What the task asks: If a line in the listing below includes the string "display", pull it out.
Information supplied START
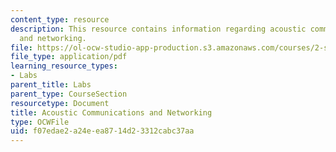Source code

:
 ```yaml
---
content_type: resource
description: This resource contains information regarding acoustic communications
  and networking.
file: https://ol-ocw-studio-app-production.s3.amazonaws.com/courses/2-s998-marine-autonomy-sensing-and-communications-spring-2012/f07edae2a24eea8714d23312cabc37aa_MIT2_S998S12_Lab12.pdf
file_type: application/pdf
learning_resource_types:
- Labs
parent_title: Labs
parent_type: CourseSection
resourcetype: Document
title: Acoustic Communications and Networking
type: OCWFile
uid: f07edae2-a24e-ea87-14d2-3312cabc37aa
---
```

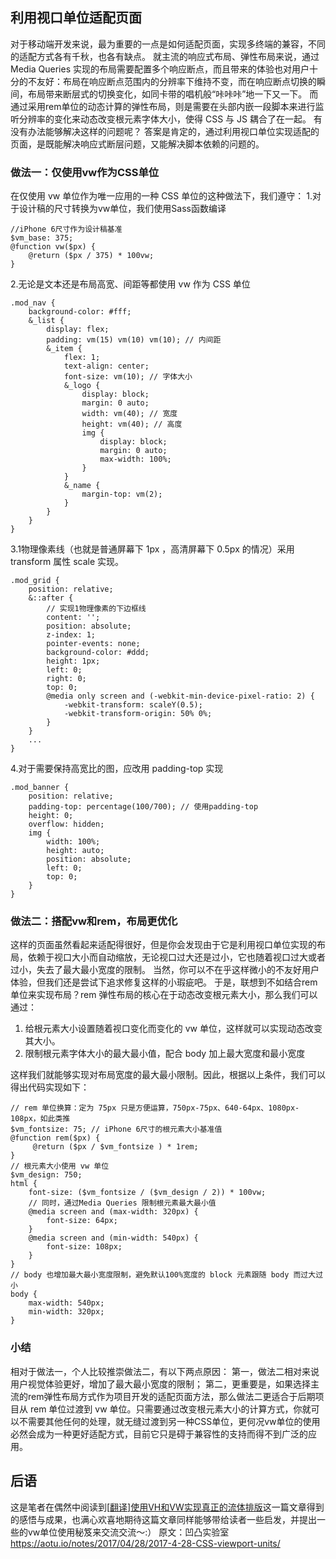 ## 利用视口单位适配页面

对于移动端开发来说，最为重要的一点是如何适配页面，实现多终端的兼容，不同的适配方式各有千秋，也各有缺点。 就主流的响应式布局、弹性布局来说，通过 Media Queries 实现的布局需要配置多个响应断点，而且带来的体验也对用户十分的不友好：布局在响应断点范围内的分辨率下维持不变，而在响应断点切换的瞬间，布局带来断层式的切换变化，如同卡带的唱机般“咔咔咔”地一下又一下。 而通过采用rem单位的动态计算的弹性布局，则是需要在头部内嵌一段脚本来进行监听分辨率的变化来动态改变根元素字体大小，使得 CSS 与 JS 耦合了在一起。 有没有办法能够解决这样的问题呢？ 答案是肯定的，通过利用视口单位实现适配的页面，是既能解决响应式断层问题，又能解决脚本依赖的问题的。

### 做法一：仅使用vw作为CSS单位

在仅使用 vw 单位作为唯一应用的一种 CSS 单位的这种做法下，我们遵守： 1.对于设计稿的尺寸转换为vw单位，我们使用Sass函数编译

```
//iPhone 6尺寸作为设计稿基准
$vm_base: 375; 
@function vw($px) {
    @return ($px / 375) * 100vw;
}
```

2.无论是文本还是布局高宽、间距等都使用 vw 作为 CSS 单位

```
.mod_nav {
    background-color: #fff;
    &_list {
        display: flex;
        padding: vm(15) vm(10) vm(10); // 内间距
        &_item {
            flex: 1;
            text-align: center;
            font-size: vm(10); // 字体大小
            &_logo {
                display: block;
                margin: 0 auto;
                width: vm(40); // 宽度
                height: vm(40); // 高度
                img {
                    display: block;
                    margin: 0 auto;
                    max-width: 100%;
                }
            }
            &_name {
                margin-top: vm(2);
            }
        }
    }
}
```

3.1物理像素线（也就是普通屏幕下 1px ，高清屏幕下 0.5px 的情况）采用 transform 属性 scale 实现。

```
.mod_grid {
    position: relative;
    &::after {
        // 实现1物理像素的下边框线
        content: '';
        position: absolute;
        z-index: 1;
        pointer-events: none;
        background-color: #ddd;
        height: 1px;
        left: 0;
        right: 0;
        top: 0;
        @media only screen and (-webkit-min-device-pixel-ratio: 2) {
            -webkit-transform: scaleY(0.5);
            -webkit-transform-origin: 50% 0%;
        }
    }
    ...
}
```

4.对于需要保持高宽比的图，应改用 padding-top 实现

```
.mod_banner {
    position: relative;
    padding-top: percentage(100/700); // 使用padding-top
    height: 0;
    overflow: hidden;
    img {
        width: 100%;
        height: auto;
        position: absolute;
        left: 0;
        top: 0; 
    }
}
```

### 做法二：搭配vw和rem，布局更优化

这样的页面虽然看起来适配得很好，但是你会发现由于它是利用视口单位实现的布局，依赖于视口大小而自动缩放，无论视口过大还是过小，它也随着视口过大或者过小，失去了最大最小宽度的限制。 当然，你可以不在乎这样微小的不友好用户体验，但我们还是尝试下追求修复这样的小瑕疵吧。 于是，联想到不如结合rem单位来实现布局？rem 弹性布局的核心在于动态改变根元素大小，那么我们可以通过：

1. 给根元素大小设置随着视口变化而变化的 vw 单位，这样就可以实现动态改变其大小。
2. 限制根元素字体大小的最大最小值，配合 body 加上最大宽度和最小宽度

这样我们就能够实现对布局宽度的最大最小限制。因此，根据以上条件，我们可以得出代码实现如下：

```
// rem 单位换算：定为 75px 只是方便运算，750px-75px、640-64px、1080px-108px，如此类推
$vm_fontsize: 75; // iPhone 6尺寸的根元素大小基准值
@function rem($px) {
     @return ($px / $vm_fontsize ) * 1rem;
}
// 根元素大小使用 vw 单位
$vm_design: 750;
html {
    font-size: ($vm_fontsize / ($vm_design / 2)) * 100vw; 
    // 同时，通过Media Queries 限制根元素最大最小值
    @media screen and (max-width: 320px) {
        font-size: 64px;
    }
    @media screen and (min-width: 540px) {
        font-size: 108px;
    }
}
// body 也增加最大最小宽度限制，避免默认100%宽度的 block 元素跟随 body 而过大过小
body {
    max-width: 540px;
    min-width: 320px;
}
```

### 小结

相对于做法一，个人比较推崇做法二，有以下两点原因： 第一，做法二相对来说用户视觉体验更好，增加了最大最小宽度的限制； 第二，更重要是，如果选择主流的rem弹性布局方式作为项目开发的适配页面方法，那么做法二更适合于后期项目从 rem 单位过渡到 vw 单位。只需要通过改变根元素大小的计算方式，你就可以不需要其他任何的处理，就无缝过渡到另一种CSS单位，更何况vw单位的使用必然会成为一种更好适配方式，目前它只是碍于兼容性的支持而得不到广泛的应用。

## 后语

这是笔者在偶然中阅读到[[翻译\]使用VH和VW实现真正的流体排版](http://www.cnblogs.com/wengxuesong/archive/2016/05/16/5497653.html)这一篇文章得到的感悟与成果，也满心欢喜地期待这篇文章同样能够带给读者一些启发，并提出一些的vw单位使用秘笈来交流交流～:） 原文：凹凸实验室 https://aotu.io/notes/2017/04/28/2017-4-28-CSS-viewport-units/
Information supplied END
Solution for this problem:
        display: flex;
                display: block;
                    display: block;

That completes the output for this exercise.